One million revellers usher in 2010 at Times Square

One million revellers usher in 2010 at Times Square

Jennifer Lopez performs on the Nivea Countdown Stage on Times Square in New York Thursday, Dec. 31, 2009. AP

The celebrants, whose numbers were estimated as high as one million, also braved tight security to enter the New York tourist hotspot to watch the nearly four-metre-wide illuminated ball swirl with the changing colours of blue, pink and yellow as it descended from the top of a pole on the Times Square No. 1 building beginning 60 seconds before midnight.
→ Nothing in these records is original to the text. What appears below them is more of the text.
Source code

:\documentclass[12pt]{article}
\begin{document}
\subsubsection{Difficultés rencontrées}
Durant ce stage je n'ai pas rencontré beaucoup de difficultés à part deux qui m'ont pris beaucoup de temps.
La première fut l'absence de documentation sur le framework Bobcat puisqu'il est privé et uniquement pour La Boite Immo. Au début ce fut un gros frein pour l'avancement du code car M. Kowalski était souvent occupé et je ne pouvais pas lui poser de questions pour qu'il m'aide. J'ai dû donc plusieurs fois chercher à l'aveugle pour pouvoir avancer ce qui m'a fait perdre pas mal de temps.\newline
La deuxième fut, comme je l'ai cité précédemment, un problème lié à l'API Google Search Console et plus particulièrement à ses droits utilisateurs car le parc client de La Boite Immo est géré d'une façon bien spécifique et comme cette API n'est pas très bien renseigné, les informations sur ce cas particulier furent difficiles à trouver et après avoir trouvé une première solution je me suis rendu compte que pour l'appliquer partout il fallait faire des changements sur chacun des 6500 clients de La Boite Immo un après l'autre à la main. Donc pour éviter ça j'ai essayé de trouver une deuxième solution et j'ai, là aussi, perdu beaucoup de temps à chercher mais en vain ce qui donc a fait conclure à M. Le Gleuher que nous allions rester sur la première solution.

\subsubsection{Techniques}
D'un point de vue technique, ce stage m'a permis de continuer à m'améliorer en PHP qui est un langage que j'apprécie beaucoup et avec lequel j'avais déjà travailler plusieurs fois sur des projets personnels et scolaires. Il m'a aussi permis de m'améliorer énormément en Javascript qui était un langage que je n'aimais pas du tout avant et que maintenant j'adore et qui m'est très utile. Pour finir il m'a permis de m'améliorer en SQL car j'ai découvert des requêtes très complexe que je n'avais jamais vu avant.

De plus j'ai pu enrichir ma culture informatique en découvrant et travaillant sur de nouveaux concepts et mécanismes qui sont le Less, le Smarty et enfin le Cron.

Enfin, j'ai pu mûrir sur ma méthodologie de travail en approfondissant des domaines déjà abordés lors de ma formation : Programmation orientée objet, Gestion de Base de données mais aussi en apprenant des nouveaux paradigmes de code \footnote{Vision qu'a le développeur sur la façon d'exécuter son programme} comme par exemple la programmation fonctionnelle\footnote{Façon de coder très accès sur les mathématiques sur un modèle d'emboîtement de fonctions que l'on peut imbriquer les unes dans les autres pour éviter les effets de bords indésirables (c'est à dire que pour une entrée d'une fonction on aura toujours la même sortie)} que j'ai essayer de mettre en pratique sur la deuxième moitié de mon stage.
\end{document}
As the clock struck 12, fireworks shot from the top of the building as couples kissed in the packed square below in the first seconds of Friday morning and confetti showered on the crowd, which then began singing and dancing to Frank Sinatra's "New York, New York" and Ray Charles' rendition of "America".
Hundreds of New York City police and armed troops were deployed to provide security in and around Times Square.
Barricades went up early Thursday, blocking traffic from the plaza, which is also the focus of millions of television viewers from around the United States who tune in to count down the New Year.
Security was tight. In addition to armed troops deployed in the vast subway network serving the city's 8.5 million residents, others were sent to the city's two main airports, La Guardia and JFK International Airport.
With the recent bombing attempt on a US airliner on Christmas Day, nerves were especially on edge and the airspace over Manhattan was tightly patrolled by police helicopters.
Police who locked down Times Square were also equipped with radiation and biological detectors.
Revellers bundled with heavy winter coats were not allowed to carry backpacks or large bags into barricaded areas. Those who left before the dropping of the ball were prevented from returning to their original sites, and alcoholic beverages were banned.
City Hall officials, led by Mayor Michael Bloomberg, who was sworn in Thursday to a third, four-year term, were joined by selected students from 12 public schools ranked among the 100 best in the United States, news reports said.
This year's ball's 2,600 Waterford crystals were lit up with LED lights with the crystals designed with interlocking ribbon patterns woven into a Celtic knot called Let There Be Courage. The knot in different colours has been also used in anti-AIDS campaigns and to welcome home troops from deployments abroad.
The mass of revellers was expected to leave behind more than 40 tons of debris, including party hats, noisemakers, confetti and streamers.
The city planned to send in 150 street sweepers immediately after midnight, armed with mechanical sweepers, trucks and leaf blowers to clean up Times Square for New Year's Day.
"We generally have the place cleaned up early in the morning," Bernard Sullivan, an official of the Sanitation Department, said on a local news broadcast.
"There might be some tidying up on the side streets that continues through the morning, and we have people in place to go right through tomorrow to make sure everything is in tip-top shape," he said Thursday.
But the bad weather in New York dampened prospects of a "blue moon" over Times Square on New Year's Eve.
Weather forecasters and astronomers said this week that a blue moon was to add to the New Year's Eve celebrations in most of the world.
The blue moon phenomenon occurs when there are two full moons within a month, which happens every two and a half years. The last full moon was Dec 2, but a blue moon, which has nothing to do with colour, is rare on New Year's Eve.